Против такого неожиданного аргумента со стороны Сергия Иоанну только оставалось восхищенно всплеснуть руками и пообещать самому себе запомнить на всякий случай столь убедительные слова родного дяди.
— Наконец папа Лев решился и выслал королю Карлу золотые ключи от гроба Апостола и знамя Священного Рима, как знаки возлагаемых на великого короля обязательств защиты. Воодушевленный святой миссией, король Карл расправился с лангобардами, подтвердил права Церкви, завещанные ей святым императором Константином, а потому заслуженно принял на свое чело венец Августа.
— Да, этот пример вдохновляет, — продолжал ерничать Деодат, — нам остается только поискать в Европе новых Карлов и не ошибиться с выбором защитника.
Ему не ответили. Иоанн и Сергий молча смотрели друг другу в глаза.
— Который будет не из здешних мест, — добавил уже более серьезным тоном Деодат.
— Это непростое решение, — прервал молчание Иоанн, — Рим заплатил за коронацию франкского короля потерей свободы при выборе нового понтифика. С тех пор выбор Церковью и городом папы должен был получить прежде согласие императора.
— Да, но часто ли Рим выполнял это условие? Уже преемник Льва был избран Римом без согласования с императором.
— Наверное, потому, что императором был уже не Карл. И потом, если наш будущий защитник потребует аналогичного права, вас это в любом случае уже не коснется, — хитро намекнул Сергий.

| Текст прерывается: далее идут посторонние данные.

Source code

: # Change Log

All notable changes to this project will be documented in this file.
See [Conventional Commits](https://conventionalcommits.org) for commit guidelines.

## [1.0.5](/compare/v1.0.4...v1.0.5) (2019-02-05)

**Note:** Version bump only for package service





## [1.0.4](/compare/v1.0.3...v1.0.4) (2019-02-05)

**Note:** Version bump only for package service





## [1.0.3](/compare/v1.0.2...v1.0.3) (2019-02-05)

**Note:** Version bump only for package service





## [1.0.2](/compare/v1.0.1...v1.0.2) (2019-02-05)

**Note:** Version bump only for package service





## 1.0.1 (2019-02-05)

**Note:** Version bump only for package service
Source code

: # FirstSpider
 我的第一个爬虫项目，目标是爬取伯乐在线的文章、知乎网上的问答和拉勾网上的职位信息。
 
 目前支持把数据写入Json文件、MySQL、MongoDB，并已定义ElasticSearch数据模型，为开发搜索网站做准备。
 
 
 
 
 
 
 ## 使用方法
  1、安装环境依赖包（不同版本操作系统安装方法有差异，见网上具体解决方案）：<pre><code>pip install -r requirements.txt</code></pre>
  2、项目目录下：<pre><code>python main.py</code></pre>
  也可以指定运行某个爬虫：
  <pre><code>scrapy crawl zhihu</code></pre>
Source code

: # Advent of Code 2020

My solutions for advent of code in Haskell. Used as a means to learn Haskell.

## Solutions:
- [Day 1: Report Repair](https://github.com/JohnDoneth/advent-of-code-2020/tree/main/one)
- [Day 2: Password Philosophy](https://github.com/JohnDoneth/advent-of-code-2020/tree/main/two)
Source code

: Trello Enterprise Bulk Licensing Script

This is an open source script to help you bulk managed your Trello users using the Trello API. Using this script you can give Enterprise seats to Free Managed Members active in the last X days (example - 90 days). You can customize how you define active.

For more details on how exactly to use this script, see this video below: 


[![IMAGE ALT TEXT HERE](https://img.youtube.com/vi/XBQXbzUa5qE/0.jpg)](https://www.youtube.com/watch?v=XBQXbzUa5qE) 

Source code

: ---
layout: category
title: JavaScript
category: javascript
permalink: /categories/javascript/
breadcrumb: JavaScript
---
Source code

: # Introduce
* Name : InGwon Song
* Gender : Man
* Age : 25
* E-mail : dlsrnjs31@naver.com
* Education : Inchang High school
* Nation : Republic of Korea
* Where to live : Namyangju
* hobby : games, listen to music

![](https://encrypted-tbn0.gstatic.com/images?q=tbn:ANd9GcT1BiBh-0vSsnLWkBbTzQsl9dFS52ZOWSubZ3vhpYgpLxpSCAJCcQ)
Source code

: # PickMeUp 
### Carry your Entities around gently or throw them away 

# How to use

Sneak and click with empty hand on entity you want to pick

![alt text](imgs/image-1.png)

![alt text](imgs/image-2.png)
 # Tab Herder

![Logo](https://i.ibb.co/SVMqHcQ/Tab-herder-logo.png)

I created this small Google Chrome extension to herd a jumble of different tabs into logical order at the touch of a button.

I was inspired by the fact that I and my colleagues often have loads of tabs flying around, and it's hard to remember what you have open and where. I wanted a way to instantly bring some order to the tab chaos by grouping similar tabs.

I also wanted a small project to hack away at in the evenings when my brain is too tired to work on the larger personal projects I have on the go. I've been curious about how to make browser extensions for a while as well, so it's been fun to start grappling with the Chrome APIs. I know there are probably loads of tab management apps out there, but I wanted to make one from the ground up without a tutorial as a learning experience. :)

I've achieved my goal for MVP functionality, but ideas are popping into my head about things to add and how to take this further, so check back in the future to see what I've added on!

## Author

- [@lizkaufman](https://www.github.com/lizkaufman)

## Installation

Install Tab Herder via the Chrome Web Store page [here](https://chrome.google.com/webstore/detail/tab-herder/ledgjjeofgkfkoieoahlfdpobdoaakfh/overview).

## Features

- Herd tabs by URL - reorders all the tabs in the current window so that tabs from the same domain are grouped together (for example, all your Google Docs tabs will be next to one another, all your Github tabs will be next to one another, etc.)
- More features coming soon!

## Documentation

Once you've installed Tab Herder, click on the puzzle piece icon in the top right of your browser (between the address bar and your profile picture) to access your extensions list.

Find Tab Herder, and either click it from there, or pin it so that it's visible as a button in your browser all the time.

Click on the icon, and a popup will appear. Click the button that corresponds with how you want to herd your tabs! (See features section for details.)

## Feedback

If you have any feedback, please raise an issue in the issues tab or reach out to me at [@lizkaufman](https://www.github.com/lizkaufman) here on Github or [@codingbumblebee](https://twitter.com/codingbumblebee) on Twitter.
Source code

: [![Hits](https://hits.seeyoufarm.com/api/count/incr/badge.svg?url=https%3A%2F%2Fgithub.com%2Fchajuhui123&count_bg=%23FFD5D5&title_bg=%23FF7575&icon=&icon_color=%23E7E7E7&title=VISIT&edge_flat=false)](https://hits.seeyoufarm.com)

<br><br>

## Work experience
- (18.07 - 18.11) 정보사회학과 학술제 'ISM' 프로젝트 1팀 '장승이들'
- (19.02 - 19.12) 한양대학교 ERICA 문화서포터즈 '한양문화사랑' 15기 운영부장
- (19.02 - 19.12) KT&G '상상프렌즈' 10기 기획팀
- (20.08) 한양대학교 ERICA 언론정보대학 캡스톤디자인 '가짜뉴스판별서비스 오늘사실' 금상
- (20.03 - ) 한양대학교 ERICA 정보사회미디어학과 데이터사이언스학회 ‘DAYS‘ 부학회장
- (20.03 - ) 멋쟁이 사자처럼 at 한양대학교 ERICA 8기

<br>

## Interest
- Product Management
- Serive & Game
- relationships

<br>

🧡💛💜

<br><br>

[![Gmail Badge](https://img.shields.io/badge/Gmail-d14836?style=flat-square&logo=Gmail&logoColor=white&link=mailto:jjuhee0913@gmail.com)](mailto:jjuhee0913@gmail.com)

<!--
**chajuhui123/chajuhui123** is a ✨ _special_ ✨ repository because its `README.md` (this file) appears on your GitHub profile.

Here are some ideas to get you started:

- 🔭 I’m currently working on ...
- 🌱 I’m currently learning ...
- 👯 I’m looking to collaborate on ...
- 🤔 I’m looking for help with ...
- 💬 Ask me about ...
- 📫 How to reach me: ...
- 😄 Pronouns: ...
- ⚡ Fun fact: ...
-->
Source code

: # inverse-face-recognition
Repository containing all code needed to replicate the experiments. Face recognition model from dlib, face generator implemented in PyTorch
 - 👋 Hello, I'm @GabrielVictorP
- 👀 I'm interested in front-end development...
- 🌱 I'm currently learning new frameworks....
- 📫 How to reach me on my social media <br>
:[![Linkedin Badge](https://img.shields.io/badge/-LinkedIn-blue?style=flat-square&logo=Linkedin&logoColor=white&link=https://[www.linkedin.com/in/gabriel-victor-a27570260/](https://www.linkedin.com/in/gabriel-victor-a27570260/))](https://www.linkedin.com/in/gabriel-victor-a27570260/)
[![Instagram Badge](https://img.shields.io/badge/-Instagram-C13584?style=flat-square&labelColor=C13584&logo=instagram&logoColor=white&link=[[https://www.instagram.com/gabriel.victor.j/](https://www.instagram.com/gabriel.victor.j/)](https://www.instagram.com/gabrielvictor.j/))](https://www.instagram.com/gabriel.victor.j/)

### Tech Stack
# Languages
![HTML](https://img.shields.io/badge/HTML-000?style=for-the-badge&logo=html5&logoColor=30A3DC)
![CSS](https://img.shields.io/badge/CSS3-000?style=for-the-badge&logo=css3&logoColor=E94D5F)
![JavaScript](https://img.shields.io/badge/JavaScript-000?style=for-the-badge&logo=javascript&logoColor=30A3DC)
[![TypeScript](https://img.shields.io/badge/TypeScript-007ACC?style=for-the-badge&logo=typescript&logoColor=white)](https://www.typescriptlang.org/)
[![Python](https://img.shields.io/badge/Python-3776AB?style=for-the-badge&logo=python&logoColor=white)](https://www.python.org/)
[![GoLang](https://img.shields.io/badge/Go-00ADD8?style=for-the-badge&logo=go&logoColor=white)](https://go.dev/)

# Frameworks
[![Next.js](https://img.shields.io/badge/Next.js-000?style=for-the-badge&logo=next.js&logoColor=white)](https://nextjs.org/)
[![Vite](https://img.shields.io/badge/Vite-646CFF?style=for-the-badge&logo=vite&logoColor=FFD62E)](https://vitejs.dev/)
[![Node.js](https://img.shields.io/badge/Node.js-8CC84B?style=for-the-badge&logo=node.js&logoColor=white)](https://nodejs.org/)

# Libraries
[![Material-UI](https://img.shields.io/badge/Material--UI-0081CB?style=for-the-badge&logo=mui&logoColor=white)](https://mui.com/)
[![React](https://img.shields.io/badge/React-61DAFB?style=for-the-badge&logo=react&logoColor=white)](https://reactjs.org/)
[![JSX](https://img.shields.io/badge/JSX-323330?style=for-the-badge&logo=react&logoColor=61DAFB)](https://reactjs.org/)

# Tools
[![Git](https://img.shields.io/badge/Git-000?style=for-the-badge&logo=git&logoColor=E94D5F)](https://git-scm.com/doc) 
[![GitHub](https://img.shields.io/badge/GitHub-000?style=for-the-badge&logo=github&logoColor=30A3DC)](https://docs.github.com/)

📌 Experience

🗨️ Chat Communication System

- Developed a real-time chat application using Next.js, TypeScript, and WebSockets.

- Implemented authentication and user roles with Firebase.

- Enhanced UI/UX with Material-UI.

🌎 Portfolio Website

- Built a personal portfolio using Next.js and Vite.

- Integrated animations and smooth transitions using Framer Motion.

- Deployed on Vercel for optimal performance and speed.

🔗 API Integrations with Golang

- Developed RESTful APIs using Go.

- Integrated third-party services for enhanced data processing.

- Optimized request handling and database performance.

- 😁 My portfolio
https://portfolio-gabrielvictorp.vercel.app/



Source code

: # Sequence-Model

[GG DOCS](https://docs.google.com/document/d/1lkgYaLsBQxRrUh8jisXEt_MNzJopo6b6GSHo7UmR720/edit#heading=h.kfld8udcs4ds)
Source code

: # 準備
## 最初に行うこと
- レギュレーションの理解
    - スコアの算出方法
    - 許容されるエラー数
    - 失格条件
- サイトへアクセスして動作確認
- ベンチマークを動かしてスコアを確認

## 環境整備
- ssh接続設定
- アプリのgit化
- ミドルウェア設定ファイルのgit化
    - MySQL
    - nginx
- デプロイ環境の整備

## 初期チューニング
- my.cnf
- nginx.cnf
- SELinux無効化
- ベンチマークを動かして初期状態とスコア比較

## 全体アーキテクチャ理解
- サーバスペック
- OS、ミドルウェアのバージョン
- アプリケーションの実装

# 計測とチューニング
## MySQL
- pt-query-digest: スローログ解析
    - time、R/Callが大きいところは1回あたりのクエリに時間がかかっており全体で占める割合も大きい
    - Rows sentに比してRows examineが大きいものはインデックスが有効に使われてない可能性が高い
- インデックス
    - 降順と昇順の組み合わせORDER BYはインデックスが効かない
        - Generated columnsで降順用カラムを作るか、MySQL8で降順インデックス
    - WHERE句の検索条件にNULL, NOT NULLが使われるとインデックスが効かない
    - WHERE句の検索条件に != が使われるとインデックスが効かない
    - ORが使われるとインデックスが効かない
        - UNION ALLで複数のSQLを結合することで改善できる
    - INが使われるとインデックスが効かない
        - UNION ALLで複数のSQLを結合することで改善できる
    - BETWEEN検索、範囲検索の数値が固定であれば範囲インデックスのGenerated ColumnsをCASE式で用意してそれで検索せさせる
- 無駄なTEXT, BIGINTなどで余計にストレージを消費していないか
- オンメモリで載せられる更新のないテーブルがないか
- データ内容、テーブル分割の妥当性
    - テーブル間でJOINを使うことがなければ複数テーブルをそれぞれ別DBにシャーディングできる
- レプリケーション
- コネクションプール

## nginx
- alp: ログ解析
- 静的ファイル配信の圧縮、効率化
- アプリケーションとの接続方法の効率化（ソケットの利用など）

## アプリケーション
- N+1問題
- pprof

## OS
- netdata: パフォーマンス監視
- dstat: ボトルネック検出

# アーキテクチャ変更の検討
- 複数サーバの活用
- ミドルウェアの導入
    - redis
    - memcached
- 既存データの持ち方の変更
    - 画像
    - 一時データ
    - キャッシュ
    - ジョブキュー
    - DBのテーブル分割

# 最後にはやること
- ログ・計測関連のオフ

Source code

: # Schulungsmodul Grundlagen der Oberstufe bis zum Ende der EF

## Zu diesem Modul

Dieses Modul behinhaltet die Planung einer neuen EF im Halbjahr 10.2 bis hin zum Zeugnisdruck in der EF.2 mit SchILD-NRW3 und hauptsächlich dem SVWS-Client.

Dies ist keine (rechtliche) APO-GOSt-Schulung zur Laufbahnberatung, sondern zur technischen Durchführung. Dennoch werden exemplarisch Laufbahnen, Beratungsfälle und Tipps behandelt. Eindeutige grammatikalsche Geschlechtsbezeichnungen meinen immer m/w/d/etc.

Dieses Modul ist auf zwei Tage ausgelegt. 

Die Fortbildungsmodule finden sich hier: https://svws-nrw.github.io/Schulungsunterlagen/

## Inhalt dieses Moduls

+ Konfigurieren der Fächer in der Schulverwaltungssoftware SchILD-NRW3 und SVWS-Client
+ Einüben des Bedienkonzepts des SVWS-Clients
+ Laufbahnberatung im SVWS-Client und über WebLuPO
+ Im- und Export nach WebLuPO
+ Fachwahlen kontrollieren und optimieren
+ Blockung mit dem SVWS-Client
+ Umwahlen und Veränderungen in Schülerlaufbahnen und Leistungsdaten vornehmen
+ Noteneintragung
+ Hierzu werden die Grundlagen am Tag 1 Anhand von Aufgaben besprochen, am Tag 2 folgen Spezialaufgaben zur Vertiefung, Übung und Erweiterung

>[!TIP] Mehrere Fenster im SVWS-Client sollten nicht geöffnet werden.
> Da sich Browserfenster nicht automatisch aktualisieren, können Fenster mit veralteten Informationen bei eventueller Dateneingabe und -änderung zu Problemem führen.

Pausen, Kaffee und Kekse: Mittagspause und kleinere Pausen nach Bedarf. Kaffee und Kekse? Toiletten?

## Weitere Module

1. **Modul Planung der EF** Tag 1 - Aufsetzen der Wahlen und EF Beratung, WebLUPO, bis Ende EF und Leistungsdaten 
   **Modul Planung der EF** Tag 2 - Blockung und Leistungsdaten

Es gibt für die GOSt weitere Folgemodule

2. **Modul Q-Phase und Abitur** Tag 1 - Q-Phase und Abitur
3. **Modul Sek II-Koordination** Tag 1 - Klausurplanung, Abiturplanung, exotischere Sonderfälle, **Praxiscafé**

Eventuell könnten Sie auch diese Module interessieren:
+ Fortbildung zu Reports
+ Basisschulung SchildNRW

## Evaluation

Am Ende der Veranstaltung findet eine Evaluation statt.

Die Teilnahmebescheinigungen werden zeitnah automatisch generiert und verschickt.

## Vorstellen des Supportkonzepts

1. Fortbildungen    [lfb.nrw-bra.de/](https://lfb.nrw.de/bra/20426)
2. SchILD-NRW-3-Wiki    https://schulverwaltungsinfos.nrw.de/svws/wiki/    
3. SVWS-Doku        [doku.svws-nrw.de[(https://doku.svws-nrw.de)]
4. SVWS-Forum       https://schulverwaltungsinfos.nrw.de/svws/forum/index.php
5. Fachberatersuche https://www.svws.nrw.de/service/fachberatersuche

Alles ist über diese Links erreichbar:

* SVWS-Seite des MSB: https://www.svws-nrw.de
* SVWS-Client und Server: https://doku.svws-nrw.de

— Разве вы не заметили, мой дорогой дядя, что я пекусь не только о себе, но и о всей нашей семье? В моих намерениях есть желание с позволения Господа оставить Святой престол потомкам нашим, пока на то будет милость Господня.
Однако! Еще никто до молодого Иоанна Двенадцатого не высказывал столь амбициозных планов сделать Святой престол своей наследственной вотчиной. Сергий поспешил сделать непроницаемое лицо, но внутренне изумился дерзости и хищной отваге племянника.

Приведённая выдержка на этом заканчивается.